Metadata-Version: 2.4
Name: statepilot
Version: 0.1.0
Summary: Deterministic state-machine guards for AI-agent workflows: enforce which tools an agent may call, in which order, with loop detection, cost budgets and step caps.
Project-URL: Homepage, https://github.com/studiomeyer-io/statepilot
Project-URL: Repository, https://github.com/studiomeyer-io/statepilot
Project-URL: Issues, https://github.com/studiomeyer-io/statepilot/issues
Project-URL: Changelog, https://github.com/studiomeyer-io/statepilot/blob/main/CHANGELOG.md
Author-email: StudioMeyer <hello@studiomeyer.io>
License: MIT
License-File: LICENSE
Keywords: agent,determinism,guardrails,langgraph,llm,state-machine,workflow
Classifier: Development Status :: 4 - Beta
Classifier: Intended Audience :: Developers
Classifier: License :: OSI Approved :: MIT License
Classifier: Operating System :: OS Independent
Classifier: Programming Language :: Python :: 3
Classifier: Programming Language :: Python :: 3.10
Classifier: Programming Language :: Python :: 3.11
Classifier: Programming Language :: Python :: 3.12
Classifier: Programming Language :: Python :: 3.13
Classifier: Programming Language :: Python :: Implementation :: CPython
Classifier: Topic :: Scientific/Engineering :: Artificial Intelligence
Classifier: Topic :: Software Development :: Libraries :: Python Modules
Classifier: Typing :: Typed
Requires-Python: >=3.10
Provides-Extra: dev
Requires-Dist: mypy>=1.10; extra == 'dev'
Requires-Dist: pytest-cov>=5.0; extra == 'dev'
Requires-Dist: pytest>=8.0; extra == 'dev'
Requires-Dist: pyyaml>=6.0; extra == 'dev'
Requires-Dist: ruff>=0.6; extra == 'dev'
Requires-Dist: types-pyyaml>=6.0; extra == 'dev'
Provides-Extra: yaml
Requires-Dist: pyyaml>=6.0; extra == 'yaml'
Description-Content-Type: text/markdown

# statepilot

**Deterministic state-machine guards for AI-agent workflows.**

Define a state machine, then enforce — at *runtime* — which tools your agent may
call, in which order, with loop detection, a cost budget, and a hard step cap.
The agent only gets to do what the state machine allows. Anything else raises.

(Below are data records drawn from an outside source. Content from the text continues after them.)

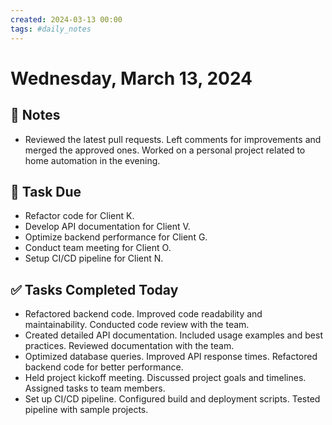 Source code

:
 ```yaml
---
created: 2024-03-13 00:00
tags: #daily_notes
---
```


# Wednesday, March 13, 2024

## 📓 Notes
- Reviewed the latest pull requests. Left comments for improvements and merged the approved ones. Worked on a personal project related to home automation in the evening.

## 📅 Task Due
- Refactor code for Client K.
- Develop API documentation for Client V.
- Optimize backend performance for Client G.
- Conduct team meeting for Client O.
- Setup CI/CD pipeline for Client N.

## ✅ Tasks Completed Today
- Refactored backend code. Improved code readability and maintainability. Conducted code review with the team.
- Created detailed API documentation. Included usage examples and best practices. Reviewed documentation with the team.
- Optimized database queries. Improved API response times. Refactored backend code for better performance.
- Held project kickoff meeting. Discussed project goals and timelines. Assigned tasks to team members.
- Set up CI/CD pipeline. Configured build and deployment scripts. Tested pipeline with sample projects.
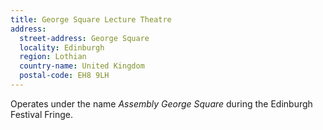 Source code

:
 ```yaml
---
title: George Square Lecture Theatre
address:
  street-address: George Square
  locality: Edinburgh
  region: Lothian
  country-name: United Kingdom
  postal-code: EH8 9LH
---
```

Operates under the name *Assembly George Square* during the Edinburgh Festival Fringe.
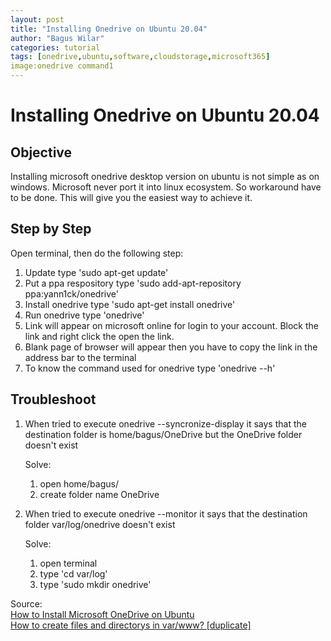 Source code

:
 ```yaml
---
layout: post
title: "Installing Onedrive on Ubuntu 20.04"
author: "Bagus Wilar"
categories: tutorial
tags: [onedrive,ubuntu,software,cloudstorage,microsoft365]
image:onedrive command1
---
```





# Installing Onedrive on Ubuntu 20.04
## Objective

Installing microsoft onedrive desktop version on ubuntu is not simple as on windows. Microsoft never port it into linux ecosystem. So workaround have to be done. This will give you the easiest way to achieve it.

## Step by Step

Open terminal, then do the following step:

1. Update
    type 'sudo apt-get update'
2. Put a ppa respository
     type 'sudo add-apt-repository ppa:yann1ck/onedrive'
3. Install onedrive
     type 'sudo apt-get install onedrive'
4. Run onedrive
     type 'onedrive'
5. Link will appear on microsoft online for login to your account. Block the link and right click the open the link.
6. Blank page of browser will appear then you have to copy the link in the address bar to the terminal
7. To know the command used for onedrive
     type 'onedrive --h'
	 
## Troubleshoot

1. When tried to execute onedrive --syncronize-display it says that the destination folder is home/bagus/OneDrive but the OneDrive folder doesn't exist 
    
	Solve:
	
	1) open home/bagus/
	2) create folder name OneDrive

2. When tried to execute onedrive --monitor it says that the destination folder var/log/onedrive doesn't exist

    Solve:
	
	1) open terminal
	2) type 'cd var/log'
	3) type 'sudo mkdir onedrive'


Source:<br>
[How to Install Microsoft OneDrive on Ubuntu](https://linuxhint.com/install-microsoft-onedrive-ubuntu/)<br>
[How to create files and directorys in var/www? [duplicate]](https://askubuntu.com/questions/181481/how-to-create-files-and-directorys-in-var-www)
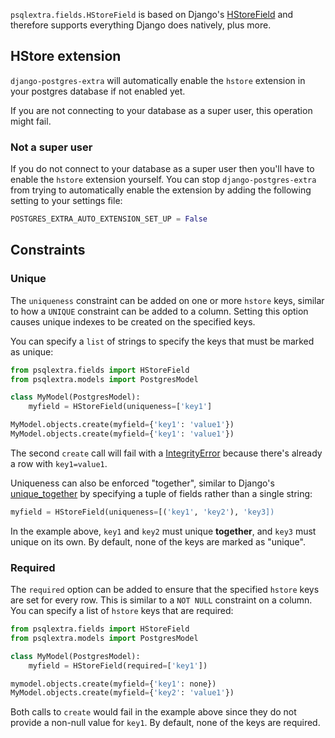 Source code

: `psqlextra.fields.HStoreField` is based on Django's [HStoreField](https://docs.djangoproject.com/en/1.10/ref/contrib/postgres/fields/#hstorefield) and therefore supports everything Django does natively, plus more.

## HStore extension
`django-postgres-extra` will automatically enable the `hstore` extension in your postgres database if not enabled yet.

If you are not connecting to your database as a super user, this operation might fail.

### Not a super user
If you do not connect to your database as a super user then you'll have to enable the `hstore` extension yourself. You can stop `django-postgres-extra` from trying to automatically enable the extension by adding the following setting to your settings file:

```python
POSTGRES_EXTRA_AUTO_EXTENSION_SET_UP = False
```

## Constraints
### Unique
The `uniqueness` constraint can be added on one or more `hstore` keys, similar to how a `UNIQUE` constraint can be added to a column. Setting this option causes unique indexes to be created on the specified keys.

You can specify a `list` of strings to specify the keys that must be marked as unique:

```python
from psqlextra.fields import HStoreField
from psqlextra.models import PostgresModel

class MyModel(PostgresModel):
    myfield = HStoreField(uniqueness=['key1']

MyModel.objects.create(myfield={'key1': 'value1'})
MyModel.objects.create(myfield={'key1': 'value1'})
```

The second `create` call will fail with a [IntegrityError](https://docs.djangoproject.com/en/1.10/ref/exceptions/#django.db.IntegrityError) because there's already a row with `key1=value1`.

Uniqueness can also be enforced "together", similar to Django's [unique_together](https://docs.djangoproject.com/en/1.10/ref/models/options/#unique-together) by specifying a tuple of fields rather than a single string:

```python
myfield = HStoreField(uniqueness=[('key1', 'key2'), 'key3])
```

In the example above, `key1` and `key2` must unique **together**, and `key3` must unique on its own. By default, none of the keys are marked as "unique".

### Required
The `required` option can be added to ensure that the specified `hstore` keys are set for every row. This is similar to a `NOT NULL` constraint on a column. You can specify a list of `hstore` keys that are required:

```python
from psqlextra.fields import HStoreField
from psqlextra.models import PostgresModel

class MyModel(PostgresModel):
    myfield = HStoreField(required=['key1'])

mymodel.objects.create(myfield={'key1': none})
MyModel.objects.create(myfield={'key2': 'value1'})
```

Both calls to `create` would fail in the example above since they do not provide a non-null value for `key1`. By default, none of the keys are required.
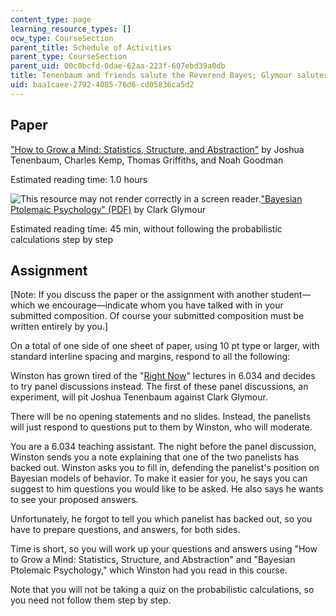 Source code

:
 ```yaml
---
content_type: page
learning_resource_types: []
ocw_type: CourseSection
parent_title: Schedule of Activities
parent_type: CourseSection
parent_uid: 00c0bcfd-0dae-62aa-223f-607ebd39a0db
title: Tenenbaum and friends salute the Reverend Bayes; Glymour salutes Kepler
uid: baa1caee-2792-4085-76d6-cd05836ca5d2
---
```


Paper
-----

["How to Grow a Mind: Statistics, Structure, and Abstraction"](https://www.ncbi.nlm.nih.gov/pubmed/21393536) by Joshua Tenenbaum, Charles Kemp, Thomas Griffiths, and Noah Goodman

Estimated reading time: 1.0 hours

![This resource may not render correctly in a screen reader.](/images/inacessible.gif)["Bayesian Ptolemaic Psychology" (PDF)](https://perception.jhu.edu/chaz/teaching/courses/tp/files/readings/7/Glymour_2007___Bayesian_ptolemaic_psychology.pdf) by Clark Glymour

Estimated reading time: 45 min, without following the probabilistic calculations step by step

Assignment
----------

\[Note: If you discuss the paper or the assignment with another student—which we encourage—indicate whom you have talked with in your submitted composition. Of course your submitted composition must be written entirely by you.\]

On a total of one side of one sheet of paper, using 10 pt type or larger, with standard interline spacing and margins, respond to all the following:

Winston has grown tired of the "[Right Now](http://web.mit.edu/fnl/volume/254/winston.html)" lectures in 6.034 and decides to try panel discussions instead. The first of these panel discussions, an experiment, will pit Joshua Tenenbaum against Clark Glymour.

There will be no opening statements and no slides. Instead, the panelists will just respond to questions put to them by Winston, who will moderate.

You are a 6.034 teaching assistant. The night before the panel discussion, Winston sends you a note explaining that one of the two panelists has backed out. Winston asks you to fill in, defending the panelist's position on Bayesian models of behavior. To make it easier for you, he says you can suggest to him questions you would like to be asked. He also says he wants to see your proposed answers.

Unfortunately, he forgot to tell you which panelist has backed out, so you have to prepare questions, and answers, for both sides.

Time is short, so you will work up your questions and answers using "How to Grow a Mind: Statistics, Structure, and Abstraction" and "Bayesian Ptolemaic Psychology," which Winston had you read in this course.

Note that you will not be taking a quiz on the probabilistic calculations, so you need not follow them step by step.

Zero runtime dependencies in the core. Fully typed. Python 3.10+.

```bash
pip install statepilot
```

## The problem

A recurring theme in 2026 agent tooling is "wrap the non-deterministic LLM in
deterministic code." A few data points that frame the gap:

- **Statewright** (Rust + MCP) put deterministic state machines for agents on the
  map — it reached the [Hacker News front page](https://news.ycombinator.com/)
  and lives at <https://github.com/statewright/statewright>. The framing clearly
  resonates.
- **llm-canary** ships *policy gates for agent traces* — tool order, cost
  budgets, runaway-loop checks — but as a **post-hoc test layer** over recorded
  traces, not as runtime enforcement.
- Orchestrators like **LangGraph**, **CrewAI** and the **OpenAI Agents SDK** are
  excellent at *routing*, but they don't hand you a small, hard rule that says
  "tool X is illegal in state Y, full stop."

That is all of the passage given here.